Once the libraries have been installed, we can start to import data into our program. There are multiple ways of importing the data such as using the Kaggle API or downloading the csv file. In this tutorial, we will be using the downloaded folder provided in kaggle and renaming the folder to `data`. The file path is shown below in the variable `FILE` and can be modified to your liking.

When importing the csv file with pandas, there is some inconsistent data present as a result of poor formatting. Since only a small number of rows are affected by this, we decided to just skip the rows and still retain a large portion of the data.  

In [None]:
import pandas as pd

FILE = "./data/Assignment-1_Data.csv"

data = pd.read_csv(FILE, sep=";", on_bad_lines="skip", low_memory=False)

print(data.head())

# Cleaning Data

In this step, we will clean the dataset by focusing on the columns that are most relevant to our analysis: `BillNo`, `Itemname`, and `Country`. All other columns will be dropped, as they are not necessary for the insights we aim to extract. Next, we will remove any entries where the data is incomplete, specifically rows where `BillNo`, `Itemname`, or `Country` are missing. These incomplete records can introduce inconsistencies or inaccuracies in our analysis, so it is important to exclude them. Additionally, we will clean up the Itemname column by removing any leading or trailing whitespace to ensure consistency and accuracy when analyzing item names. These preprocessing steps will ensure that the dataset is clean, focused, and ready for further analysis.

In [None]:
columns_to_keep = ['BillNo', 'Itemname', 'Country']

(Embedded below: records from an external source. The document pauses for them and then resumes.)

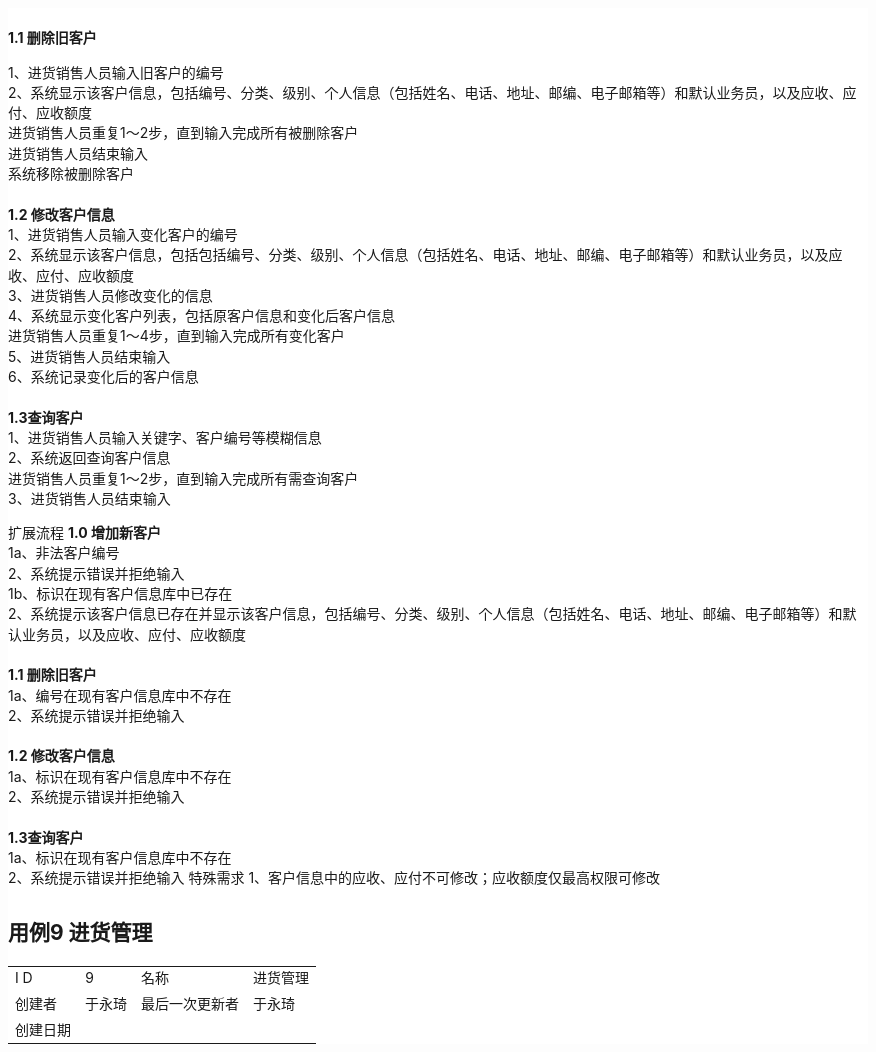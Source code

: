 </br>
<strong>1.1 删除旧客户</strong></br>

1、进货销售人员输入旧客户的编号</br>
2、系统显示该客户信息，包括编号、分类、级别、个人信息（包括姓名、电话、地址、邮编、电子邮箱等）和默认业务员，以及应收、应付、应收额度</br>
进货销售人员重复1～2步，直到输入完成所有被删除客户</br>
进货销售人员结束输入</br>
系统移除被删除客户</br>
</br>
<strong>1.2 修改客户信息</strong></br>
1、进货销售人员输入变化客户的编号</br>
2、系统显示该客户信息，包括包括编号、分类、级别、个人信息（包括姓名、电话、地址、邮编、电子邮箱等）和默认业务员，以及应收、应付、应收额度</br>
3、进货销售人员修改变化的信息</br>
4、系统显示变化客户列表，包括原客户信息和变化后客户信息</br>
进货销售人员重复1～4步，直到输入完成所有变化客户</br>
5、进货销售人员结束输入</br>
6、系统记录变化后的客户信息</br>
</br>
<strong>1.3查询客户</strong></br>
1、进货销售人员输入关键字、客户编号等模糊信息</br>
2、系统返回查询客户信息</br>
进货销售人员重复1～2步，直到输入完成所有需查询客户</br>
3、进货销售人员结束输入
</tr><tr>
<td>扩展流程</td>
<td colspan="3"><strong>1.0 增加新客户</strong></br>
1a、非法客户编号</br>
2、系统提示错误并拒绝输入</br>
1b、标识在现有客户信息库中已存在</br>
2、系统提示该客户信息已存在并显示该客户信息，包括编号、分类、级别、个人信息（包括姓名、电话、地址、邮编、电子邮箱等）和默认业务员，以及应收、应付、应收额度</br>
</br>
<strong>1.1 删除旧客户</strong></br>
1a、编号在现有客户信息库中不存在</br>
2、系统提示错误并拒绝输入</br>

</br>
<strong>1.2 修改客户信息</strong></br>
1a、标识在现有客户信息库中不存在</br>
2、系统提示错误并拒绝输入</br>

</br>
<strong>1.3查询客户</strong></br>
1a、标识在现有客户信息库中不存在</br>
2、系统提示错误并拒绝输入
</tr><tr>
<td>特殊需求</td>
<td colspan="3">1、客户信息中的应收、应付不可修改；应收额度仅最高权限可修改</td>
</tr>
</table>


## **用例9 进货管理**
<table width="100%" border="0" bordercolor="#FFFFFF">
<tr bordercolor="#FFFFFF">
<td>I D</td>
<td>9</td>
<td>名称</td>
<td>进货管理</td>
</tr><tr>
<td>创建者</td>
<td>于永琦</td>
<td>最后一次更新者</td>
<td>于永琦</td>
</tr><tr>
<td>创建日期</td>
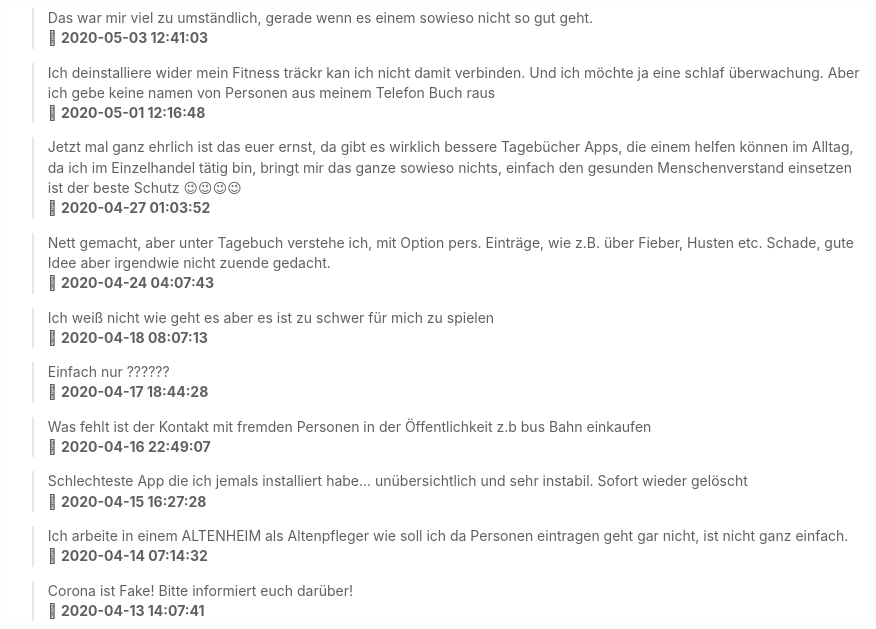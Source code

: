 > Das war mir viel zu umständlich, gerade wenn es einem sowieso nicht so gut geht.<br> :date: __2020-05-03 12:41:03__

> Ich deinstalliere wider mein Fitness träckr kan ich nicht damit verbinden. Und ich möchte ja eine schlaf überwachung. Aber ich gebe keine namen von Personen aus meinem Telefon Buch raus<br> :date: __2020-05-01 12:16:48__

> Jetzt mal ganz ehrlich ist das euer ernst, da gibt es wirklich bessere Tagebücher Apps, die einem helfen können im Alltag, da ich im Einzelhandel tätig bin, bringt mir das ganze sowieso nichts, einfach den gesunden Menschenverstand einsetzen ist der beste Schutz 😉😉😉😉<br> :date: __2020-04-27 01:03:52__

> Nett gemacht, aber unter Tagebuch verstehe ich, mit Option pers. Einträge, wie z.B. über Fieber, Husten etc. Schade, gute Idee aber irgendwie nicht zuende gedacht.<br> :date: __2020-04-24 04:07:43__

> Ich weiß nicht wie geht es aber es ist zu schwer für mich zu spielen<br> :date: __2020-04-18 08:07:13__

> Einfach nur ??????<br> :date: __2020-04-17 18:44:28__

> Was fehlt ist der Kontakt mit fremden Personen in der Öffentlichkeit z.b bus Bahn einkaufen<br> :date: __2020-04-16 22:49:07__

> Schlechteste App die ich jemals installiert habe... unübersichtlich und sehr instabil. Sofort wieder gelöscht<br> :date: __2020-04-15 16:27:28__

> Ich arbeite in einem ALTENHEIM als Altenpfleger wie soll ich da Personen eintragen geht gar nicht, ist nicht ganz einfach.<br> :date: __2020-04-14 07:14:32__

> Corona ist Fake! Bitte informiert euch darüber!<br> :date: __2020-04-13 14:07:41__


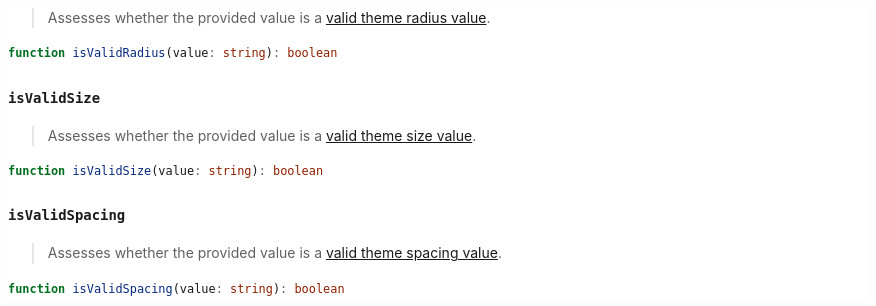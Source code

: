 > Assesses whether the provided value is a [valid theme radius value](/theme#the-radius-prop).

```ts
function isValidRadius(value: string): boolean
```

### `isValidSize`

> Assesses whether the provided value is a [valid theme size value](/theme#the-size-prop).

```ts
function isValidSize(value: string): boolean
```

### `isValidSpacing`

> Assesses whether the provided value is a [valid theme spacing value](/theme#the-spacing-prop).

```ts
function isValidSpacing(value: string): boolean
```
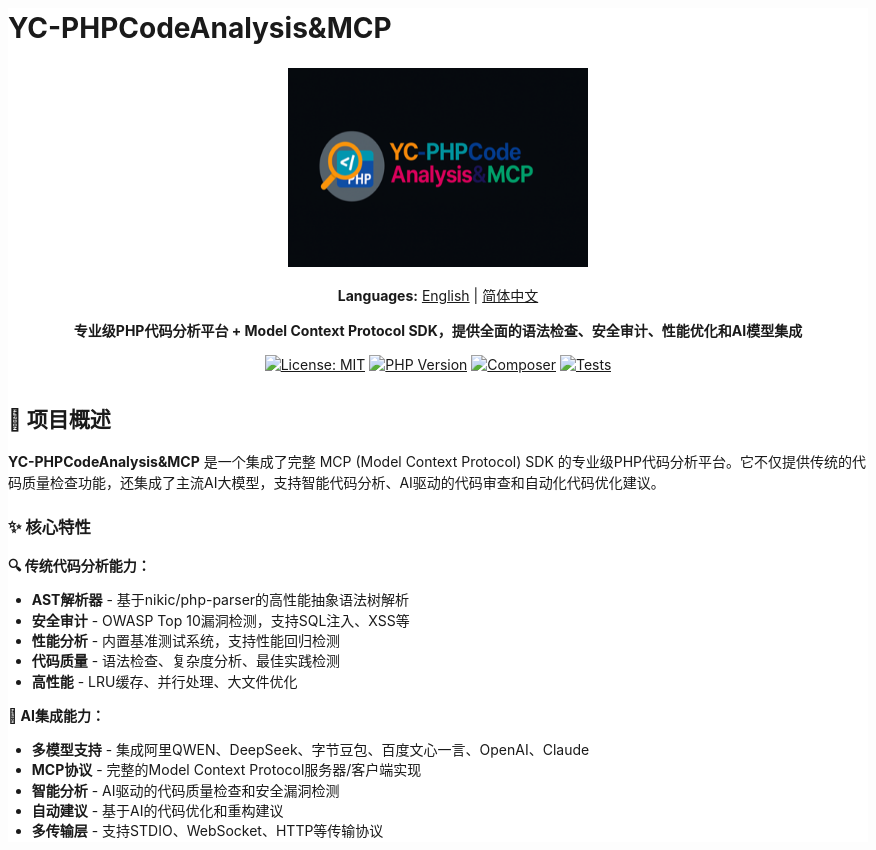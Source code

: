 # YC-PHPCodeAnalysis&MCP

<div align="center">
  <img src="YC-PHPCode-mcp-logo.png" alt="YC-PHPCodeAnalysis&MCP Logo" width="300">


**Languages:** [English](README-EN.md) | [简体中文](README.md)

**专业级PHP代码分析平台 + Model Context Protocol SDK，提供全面的语法检查、安全审计、性能优化和AI模型集成**

[![License: MIT](https://img.shields.io/badge/License-MIT-yellow.svg)](https://opensource.org/licenses/MIT)
[![PHP Version](https://img.shields.io/badge/PHP-%3E%3D8.3-blue.svg)](https://www.php.net/)
[![Composer](https://img.shields.io/badge/Composer-Ready-green.svg)](https://getcomposer.org/)
[![Tests](https://img.shields.io/badge/Tests-85%2B-success.svg)](tests/)

</div>

## 🎯 项目概述

**YC-PHPCodeAnalysis&MCP** 是一个集成了完整 MCP (Model Context Protocol) SDK 的专业级PHP代码分析平台。它不仅提供传统的代码质量检查功能，还集成了主流AI大模型，支持智能代码分析、AI驱动的代码审查和自动化代码优化建议。

### ✨ 核心特性

**🔍 传统代码分析能力：**
- **AST解析器** - 基于nikic/php-parser的高性能抽象语法树解析
- **安全审计** - OWASP Top 10漏洞检测，支持SQL注入、XSS等
- **性能分析** - 内置基准测试系统，支持性能回归检测  
- **代码质量** - 语法检查、复杂度分析、最佳实践检测
- **高性能** - LRU缓存、并行处理、大文件优化

**🤖 AI集成能力：**
- **多模型支持** - 集成阿里QWEN、DeepSeek、字节豆包、百度文心一言、OpenAI、Claude
- **MCP协议** - 完整的Model Context Protocol服务器/客户端实现
- **智能分析** - AI驱动的代码质量检查和安全漏洞检测
- **自动建议** - 基于AI的代码优化和重构建议
- **多传输层** - 支持STDIO、WebSocket、HTTP等传输协议
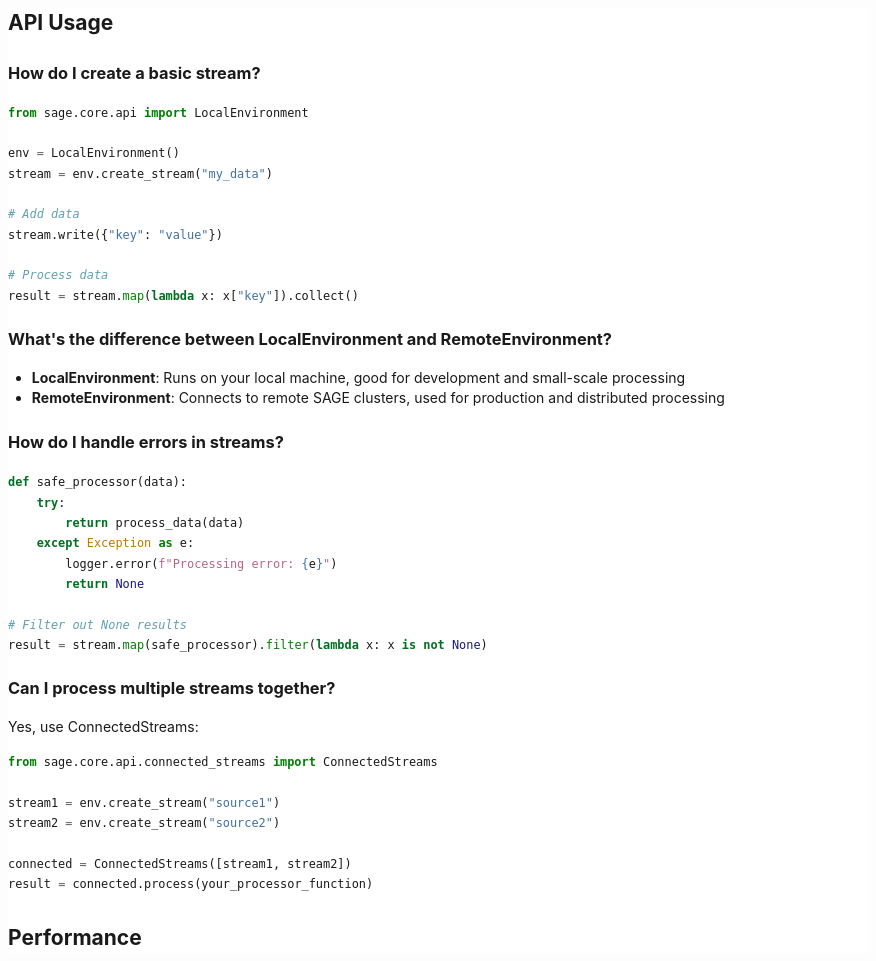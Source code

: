 ## API Usage

### How do I create a basic stream?

```python
from sage.core.api import LocalEnvironment

env = LocalEnvironment()
stream = env.create_stream("my_data")

# Add data
stream.write({"key": "value"})

# Process data
result = stream.map(lambda x: x["key"]).collect()
```

### What's the difference between LocalEnvironment and RemoteEnvironment?

- **LocalEnvironment**: Runs on your local machine, good for development and small-scale processing
- **RemoteEnvironment**: Connects to remote SAGE clusters, used for production and distributed processing

### How do I handle errors in streams?

```python
def safe_processor(data):
    try:
        return process_data(data)
    except Exception as e:
        logger.error(f"Processing error: {e}")
        return None

# Filter out None results
result = stream.map(safe_processor).filter(lambda x: x is not None)
```

### Can I process multiple streams together?

Yes, use ConnectedStreams:

```python
from sage.core.api.connected_streams import ConnectedStreams

stream1 = env.create_stream("source1")
stream2 = env.create_stream("source2")

connected = ConnectedStreams([stream1, stream2])
result = connected.process(your_processor_function)
```

## Performance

data = data[columns_to_keep]

#Drop rows with missing values
data.dropna(inplace=True)

data['Itemname'] = data['Itemname'].str.strip()

print(data.head())

To analyze transactions across different regions, we separate the data by country. This is achieved by creating a dictionary called `country_datas`, which leverages the groupby function to group all rows based on the `Country` column. Each country serves as a key in the dictionary, with its corresponding value being a subset of the data containing only transactions for that specific country. However, there are transactions with a `Country` of `Undefined` which we will exclude from our data. To maintain accuracy of our results, we only keep the countries where there are at least 1000 rows of transactional data.

Finally, a quick preview of the transactions for each country is displayed which can be commented out.

In [None]:
country_datas = {country: data for country, data in data.groupby('Country')}
    
del country_datas["Unspecified"]

# Keep countries with more than 2000 rows of transaction details 
country_datas = {key: value for key, value in country_datas.items() if value.shape[0] > 1000}

for country, data in country_datas.items():
        print(f"Data for {country}:")
        print(data.head()) 
        print("\n")

In our current dataset, we have `country_data`, which contains transactions for each country, organized by `BillNo`. To prepare the data for frequent itemset mining, we need to group all transactions sharing the same BillNo into a single transaction. This ensures that all items purchased together in the same transaction are treated as a single unit. We achieve this by using the `groupby` function to aggregate the items by `BillNo`, effectively combining them into grouped transactions. 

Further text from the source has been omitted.